▶ _Task directions_
Below are lines of data; count those containing the word "center" and write nothing but the number.
-- Given entries follows --
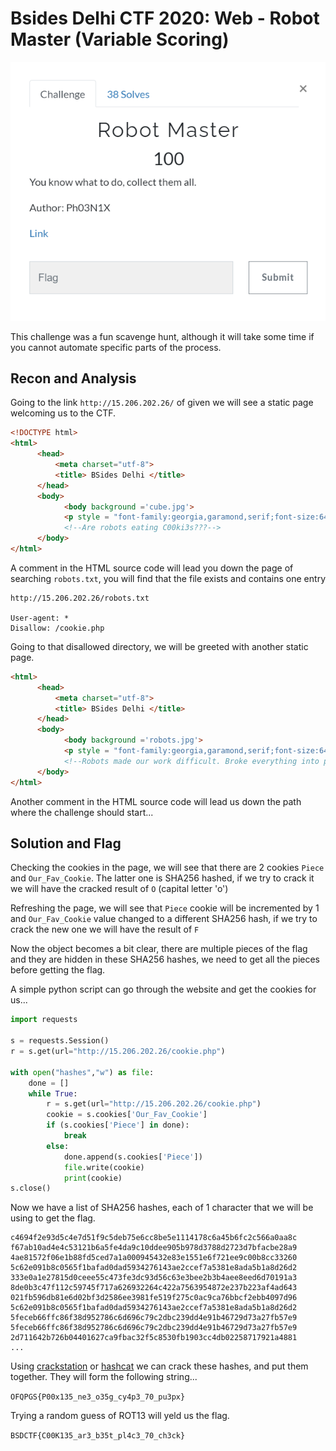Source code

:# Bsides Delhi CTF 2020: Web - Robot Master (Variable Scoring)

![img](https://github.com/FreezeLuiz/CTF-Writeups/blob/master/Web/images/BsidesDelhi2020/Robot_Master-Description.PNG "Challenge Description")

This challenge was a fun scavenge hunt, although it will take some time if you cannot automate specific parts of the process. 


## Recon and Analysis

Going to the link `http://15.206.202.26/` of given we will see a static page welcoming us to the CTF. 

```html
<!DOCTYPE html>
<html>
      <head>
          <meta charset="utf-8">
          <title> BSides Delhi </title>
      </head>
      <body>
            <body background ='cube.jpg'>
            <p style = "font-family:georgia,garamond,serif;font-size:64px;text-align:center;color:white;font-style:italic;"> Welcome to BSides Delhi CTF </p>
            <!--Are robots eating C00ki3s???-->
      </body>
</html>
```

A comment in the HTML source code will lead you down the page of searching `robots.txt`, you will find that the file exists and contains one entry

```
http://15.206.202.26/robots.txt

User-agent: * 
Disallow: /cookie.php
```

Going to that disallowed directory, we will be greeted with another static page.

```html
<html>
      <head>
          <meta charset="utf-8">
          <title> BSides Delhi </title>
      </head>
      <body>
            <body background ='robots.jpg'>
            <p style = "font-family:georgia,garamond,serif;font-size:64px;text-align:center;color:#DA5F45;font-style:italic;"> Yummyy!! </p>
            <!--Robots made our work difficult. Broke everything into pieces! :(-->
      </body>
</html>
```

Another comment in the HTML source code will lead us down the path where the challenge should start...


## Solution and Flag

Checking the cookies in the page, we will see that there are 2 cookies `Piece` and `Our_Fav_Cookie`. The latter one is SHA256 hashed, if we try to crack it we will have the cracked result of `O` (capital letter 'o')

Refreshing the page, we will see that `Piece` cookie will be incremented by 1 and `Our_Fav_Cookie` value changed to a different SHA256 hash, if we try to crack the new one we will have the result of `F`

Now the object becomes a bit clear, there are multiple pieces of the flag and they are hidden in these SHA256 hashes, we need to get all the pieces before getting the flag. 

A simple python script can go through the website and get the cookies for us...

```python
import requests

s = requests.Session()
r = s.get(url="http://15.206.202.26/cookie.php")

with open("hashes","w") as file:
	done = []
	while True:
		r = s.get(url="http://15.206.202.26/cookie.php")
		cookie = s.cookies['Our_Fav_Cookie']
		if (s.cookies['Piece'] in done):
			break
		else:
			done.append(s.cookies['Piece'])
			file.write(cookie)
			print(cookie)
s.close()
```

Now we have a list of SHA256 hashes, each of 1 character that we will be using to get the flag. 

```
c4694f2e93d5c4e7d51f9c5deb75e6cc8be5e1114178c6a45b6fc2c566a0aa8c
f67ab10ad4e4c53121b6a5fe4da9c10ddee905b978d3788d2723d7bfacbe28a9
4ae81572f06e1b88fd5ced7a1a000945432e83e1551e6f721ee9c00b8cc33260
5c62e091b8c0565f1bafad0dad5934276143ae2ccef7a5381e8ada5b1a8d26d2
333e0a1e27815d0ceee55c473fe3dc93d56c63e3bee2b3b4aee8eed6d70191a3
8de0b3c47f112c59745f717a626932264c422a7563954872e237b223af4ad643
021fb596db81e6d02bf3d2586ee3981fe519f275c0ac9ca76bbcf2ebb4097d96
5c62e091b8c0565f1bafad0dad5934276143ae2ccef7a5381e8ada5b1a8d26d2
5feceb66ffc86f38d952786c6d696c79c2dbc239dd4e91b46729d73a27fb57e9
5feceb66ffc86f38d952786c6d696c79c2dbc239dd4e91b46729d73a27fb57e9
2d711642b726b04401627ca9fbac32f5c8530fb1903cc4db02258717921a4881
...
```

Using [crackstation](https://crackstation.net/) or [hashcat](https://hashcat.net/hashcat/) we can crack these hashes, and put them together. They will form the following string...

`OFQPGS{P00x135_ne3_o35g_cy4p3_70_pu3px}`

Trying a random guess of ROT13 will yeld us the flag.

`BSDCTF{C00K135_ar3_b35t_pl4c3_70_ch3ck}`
-- Given entries concluded --
▶ _Response to the task_
2